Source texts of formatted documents
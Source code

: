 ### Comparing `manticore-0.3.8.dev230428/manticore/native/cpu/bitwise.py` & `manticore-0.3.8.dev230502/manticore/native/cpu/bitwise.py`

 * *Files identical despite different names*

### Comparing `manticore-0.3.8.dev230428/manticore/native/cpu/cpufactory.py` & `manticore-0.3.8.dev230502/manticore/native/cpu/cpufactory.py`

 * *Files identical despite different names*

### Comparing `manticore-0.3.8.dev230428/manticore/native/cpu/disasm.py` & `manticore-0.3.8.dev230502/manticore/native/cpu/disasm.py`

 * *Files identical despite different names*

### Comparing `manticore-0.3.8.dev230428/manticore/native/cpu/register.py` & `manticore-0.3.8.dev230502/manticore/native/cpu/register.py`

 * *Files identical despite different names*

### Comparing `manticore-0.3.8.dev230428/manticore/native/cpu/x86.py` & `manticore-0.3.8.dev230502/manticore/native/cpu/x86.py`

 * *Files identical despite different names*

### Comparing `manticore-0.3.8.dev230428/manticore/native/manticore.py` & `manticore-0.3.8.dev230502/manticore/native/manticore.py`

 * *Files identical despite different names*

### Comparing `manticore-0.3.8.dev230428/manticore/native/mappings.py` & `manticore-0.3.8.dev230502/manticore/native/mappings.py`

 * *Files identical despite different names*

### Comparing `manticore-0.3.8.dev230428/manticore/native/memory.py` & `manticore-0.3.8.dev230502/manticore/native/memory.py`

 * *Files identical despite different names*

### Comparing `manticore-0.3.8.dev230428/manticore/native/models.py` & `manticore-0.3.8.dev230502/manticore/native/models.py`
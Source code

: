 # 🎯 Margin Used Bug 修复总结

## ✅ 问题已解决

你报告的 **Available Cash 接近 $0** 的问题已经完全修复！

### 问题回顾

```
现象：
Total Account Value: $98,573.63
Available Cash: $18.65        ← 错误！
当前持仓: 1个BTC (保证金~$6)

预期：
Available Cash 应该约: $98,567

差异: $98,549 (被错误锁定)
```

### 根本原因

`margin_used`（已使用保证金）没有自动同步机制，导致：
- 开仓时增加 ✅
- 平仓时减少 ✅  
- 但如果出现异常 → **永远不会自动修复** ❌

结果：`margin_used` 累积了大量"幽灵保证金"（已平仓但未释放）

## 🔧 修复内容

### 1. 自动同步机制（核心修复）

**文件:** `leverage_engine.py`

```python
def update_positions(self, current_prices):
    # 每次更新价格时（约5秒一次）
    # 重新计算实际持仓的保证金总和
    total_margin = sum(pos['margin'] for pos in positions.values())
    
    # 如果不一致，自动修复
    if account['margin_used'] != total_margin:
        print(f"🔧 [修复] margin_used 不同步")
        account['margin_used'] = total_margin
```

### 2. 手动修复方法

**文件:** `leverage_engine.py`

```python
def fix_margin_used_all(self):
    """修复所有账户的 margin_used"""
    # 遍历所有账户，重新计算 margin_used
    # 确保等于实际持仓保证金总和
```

### [What to work on]
Would you copy out all the entries above without changing a single character?

### [Answer]
Source code

: ### Comparing `manticore-0.3.8.dev230428/manticore/native/cpu/bitwise.py` & `manticore-0.3.8.dev230502/manticore/native/cpu/bitwise.py`

 * *Files identical despite different names*

### Comparing `manticore-0.3.8.dev230428/manticore/native/cpu/cpufactory.py` & `manticore-0.3.8.dev230502/manticore/native/cpu/cpufactory.py`

 * *Files identical despite different names*

### Comparing `manticore-0.3.8.dev230428/manticore/native/cpu/disasm.py` & `manticore-0.3.8.dev230502/manticore/native/cpu/disasm.py`

 * *Files identical despite different names*

### Comparing `manticore-0.3.8.dev230428/manticore/native/cpu/register.py` & `manticore-0.3.8.dev230502/manticore/native/cpu/register.py`

 * *Files identical despite different names*

### Comparing `manticore-0.3.8.dev230428/manticore/native/cpu/x86.py` & `manticore-0.3.8.dev230502/manticore/native/cpu/x86.py`

 * *Files identical despite different names*

### Comparing `manticore-0.3.8.dev230428/manticore/native/manticore.py` & `manticore-0.3.8.dev230502/manticore/native/manticore.py`

 * *Files identical despite different names*

### Comparing `manticore-0.3.8.dev230428/manticore/native/mappings.py` & `manticore-0.3.8.dev230502/manticore/native/mappings.py`

 * *Files identical despite different names*

### Comparing `manticore-0.3.8.dev230428/manticore/native/memory.py` & `manticore-0.3.8.dev230502/manticore/native/memory.py`

 * *Files identical despite different names*

### Comparing `manticore-0.3.8.dev230428/manticore/native/models.py` & `manticore-0.3.8.dev230502/manticore/native/models.py`
Source code

: # 🎯 Margin Used Bug 修复总结

## ✅ 问题已解决

你报告的 **Available Cash 接近 $0** 的问题已经完全修复！

### 问题回顾

```
现象：
Total Account Value: $98,573.63
Available Cash: $18.65        ← 错误！
当前持仓: 1个BTC (保证金~$6)

预期：
Available Cash 应该约: $98,567

差异: $98,549 (被错误锁定)
```

### 根本原因

`margin_used`（已使用保证金）没有自动同步机制，导致：
- 开仓时增加 ✅
- 平仓时减少 ✅  
- 但如果出现异常 → **永远不会自动修复** ❌

结果：`margin_used` 累积了大量"幽灵保证金"（已平仓但未释放）

## 🔧 修复内容

### 1. 自动同步机制（核心修复）

**文件:** `leverage_engine.py`

```python
def update_positions(self, current_prices):
    # 每次更新价格时（约5秒一次）
    # 重新计算实际持仓的保证金总和
    total_margin = sum(pos['margin'] for pos in positions.values())
    
    # 如果不一致，自动修复
    if account['margin_used'] != total_margin:
        print(f"🔧 [修复] margin_used 不同步")
        account['margin_used'] = total_margin
```

### 2. 手动修复方法

**文件:** `leverage_engine.py`

```python
def fix_margin_used_all(self):
    """修复所有账户的 margin_used"""
    # 遍历所有账户，重新计算 margin_used
    # 确保等于实际持仓保证金总和
```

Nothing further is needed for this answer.